I always thought it was weird when friends would tell me that their day was ruined, that they were having a no good very bad day. Days aren’t good or bad, and they can be turned around at any moment. Yielding to God is the way to turn any day around. I’ve had my kids yelling and pushing each other and complaining and screaming, and we stop what we are doing. We ask God to help us walk by His Spirit instead of by the flesh. At every moment, there is something that God would want you to be doing. Yield to God to find out what it is.
This bad day happened to be a Sunday when we were about to back out our driveway to go to church. Our car wouldn’t start. I looked at the despair in my husband’s face, and I felt it, too. We had no money to get the car fixed. We had just spent $800 to get the two cars fixed (the little car wasn’t big enough for our whole family to go to church). My husband told the kids to get out of the car. He opened the hood and sighed. This is not what he had planned to do on a Sunday morning.

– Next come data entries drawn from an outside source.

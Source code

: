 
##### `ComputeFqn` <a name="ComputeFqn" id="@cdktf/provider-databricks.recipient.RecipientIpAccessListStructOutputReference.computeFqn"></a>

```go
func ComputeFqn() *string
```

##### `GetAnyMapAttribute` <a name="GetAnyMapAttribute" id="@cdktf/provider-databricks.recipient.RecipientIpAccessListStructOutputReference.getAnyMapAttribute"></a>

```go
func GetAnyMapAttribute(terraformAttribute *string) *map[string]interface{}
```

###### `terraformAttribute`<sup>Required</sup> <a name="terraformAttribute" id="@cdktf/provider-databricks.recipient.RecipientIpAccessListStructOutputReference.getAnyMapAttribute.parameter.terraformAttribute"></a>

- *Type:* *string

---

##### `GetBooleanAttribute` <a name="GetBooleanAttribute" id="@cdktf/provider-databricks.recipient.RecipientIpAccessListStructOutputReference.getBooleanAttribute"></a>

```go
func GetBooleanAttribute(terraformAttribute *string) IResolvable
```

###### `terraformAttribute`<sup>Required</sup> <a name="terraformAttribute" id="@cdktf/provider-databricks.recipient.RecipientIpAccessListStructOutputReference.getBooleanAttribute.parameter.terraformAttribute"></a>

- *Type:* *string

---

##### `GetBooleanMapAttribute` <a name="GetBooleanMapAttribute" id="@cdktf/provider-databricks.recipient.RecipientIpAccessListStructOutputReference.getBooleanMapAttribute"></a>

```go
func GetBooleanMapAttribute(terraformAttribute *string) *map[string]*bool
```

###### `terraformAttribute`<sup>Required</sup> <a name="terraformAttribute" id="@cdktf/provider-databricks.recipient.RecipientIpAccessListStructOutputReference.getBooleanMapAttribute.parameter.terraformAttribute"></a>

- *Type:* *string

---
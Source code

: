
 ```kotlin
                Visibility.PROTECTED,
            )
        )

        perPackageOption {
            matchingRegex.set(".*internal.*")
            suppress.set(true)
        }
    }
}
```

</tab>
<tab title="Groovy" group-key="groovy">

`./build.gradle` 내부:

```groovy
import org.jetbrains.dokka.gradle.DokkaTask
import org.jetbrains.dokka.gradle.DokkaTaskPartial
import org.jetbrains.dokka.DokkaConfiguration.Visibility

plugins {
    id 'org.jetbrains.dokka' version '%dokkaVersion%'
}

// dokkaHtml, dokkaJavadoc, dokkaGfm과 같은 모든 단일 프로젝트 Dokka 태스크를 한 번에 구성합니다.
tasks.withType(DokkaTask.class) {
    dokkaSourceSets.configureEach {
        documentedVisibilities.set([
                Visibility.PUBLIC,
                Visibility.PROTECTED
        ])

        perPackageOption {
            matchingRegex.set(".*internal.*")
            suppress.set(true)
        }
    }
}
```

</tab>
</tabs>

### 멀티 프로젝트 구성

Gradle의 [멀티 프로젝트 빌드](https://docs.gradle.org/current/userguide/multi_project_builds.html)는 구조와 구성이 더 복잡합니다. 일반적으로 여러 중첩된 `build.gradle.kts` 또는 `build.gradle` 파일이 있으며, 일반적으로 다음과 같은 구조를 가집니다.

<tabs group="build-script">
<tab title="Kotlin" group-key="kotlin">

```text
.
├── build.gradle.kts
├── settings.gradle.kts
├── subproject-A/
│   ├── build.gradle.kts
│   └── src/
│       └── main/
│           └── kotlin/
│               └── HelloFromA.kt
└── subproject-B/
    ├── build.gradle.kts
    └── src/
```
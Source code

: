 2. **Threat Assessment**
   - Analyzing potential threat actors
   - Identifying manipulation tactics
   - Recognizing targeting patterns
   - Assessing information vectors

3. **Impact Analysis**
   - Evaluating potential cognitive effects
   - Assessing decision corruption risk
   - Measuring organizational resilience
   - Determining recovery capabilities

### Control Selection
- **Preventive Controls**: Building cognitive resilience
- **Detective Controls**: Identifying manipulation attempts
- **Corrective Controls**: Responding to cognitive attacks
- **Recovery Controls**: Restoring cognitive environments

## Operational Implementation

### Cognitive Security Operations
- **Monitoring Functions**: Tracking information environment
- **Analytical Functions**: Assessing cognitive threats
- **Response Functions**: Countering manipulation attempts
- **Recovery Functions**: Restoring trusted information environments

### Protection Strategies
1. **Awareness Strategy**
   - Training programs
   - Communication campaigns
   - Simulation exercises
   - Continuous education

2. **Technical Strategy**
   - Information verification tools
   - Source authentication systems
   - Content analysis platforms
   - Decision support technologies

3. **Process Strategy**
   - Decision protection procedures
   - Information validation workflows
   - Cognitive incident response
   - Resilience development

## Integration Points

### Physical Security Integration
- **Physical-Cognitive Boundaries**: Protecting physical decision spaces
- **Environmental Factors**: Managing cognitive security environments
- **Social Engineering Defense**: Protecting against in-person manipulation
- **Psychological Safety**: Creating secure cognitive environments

As I went up the stairs with the children, I remembered one night when my parents were watching the children, and my husband and I were on a date. I had left my cell phone in the car. I told my husband I wanted to go back to the car to get my phone because the phone was worth more than the car. He laughed. This was an insult to the car, not a compliment to the phone. I said, “I hope someone steals our car, because it would serve him right.” My husband laughed again. “Our car is worth less than what it costs to repair it, so it might as well just be smashed to smithereens.”
“Why can’t I have a car that works?” I heard my husband say when I walked up the stairs that Sunday morning. I told the kids to go to the living room. I asked God what I should do with them, and it occurred to me to do Bible sword drills. Even though my kids knew the books of the Bible by heart, they never found the Bible passages in time for when the pastor read them. My husband told me that I needed to do Bible sword drills with the kids, and I agreed, but we never seemed to have the time to do it.
I had my kids get their Bibles, and I started by reviewing the books of the Bible. Then I had the kids open to the middle of their Bibles. Some of their Bibles landed in Psalms, others in Isaiah. I told them that the Old Testament books before Psalms were to the left, and the books after Psalms were to the right, including the New Testament. I told them to open to the middle, then try to find the beginning of Matthew. Hold that chunk in your hand. Feel how thick the chunk of pages is between Psalms and the New Testament. Now find the book of Judges. Find the book of Jude. That is Revelation, scoot back a page.
The Old Testament minor prophets are so small that you have to flip more slowly in that area. Same with the epistles of the New Testament. I called out many different Scriptures, and the children were quicker in finding the passages. After spending one hour in Bible sword drills, my kids knew their way around the Bible. “See?” I said to my husband. “God always has a reason for the calamities that come our way. It’s good that the car broke down, because now the children know how to find their way around the Bible.”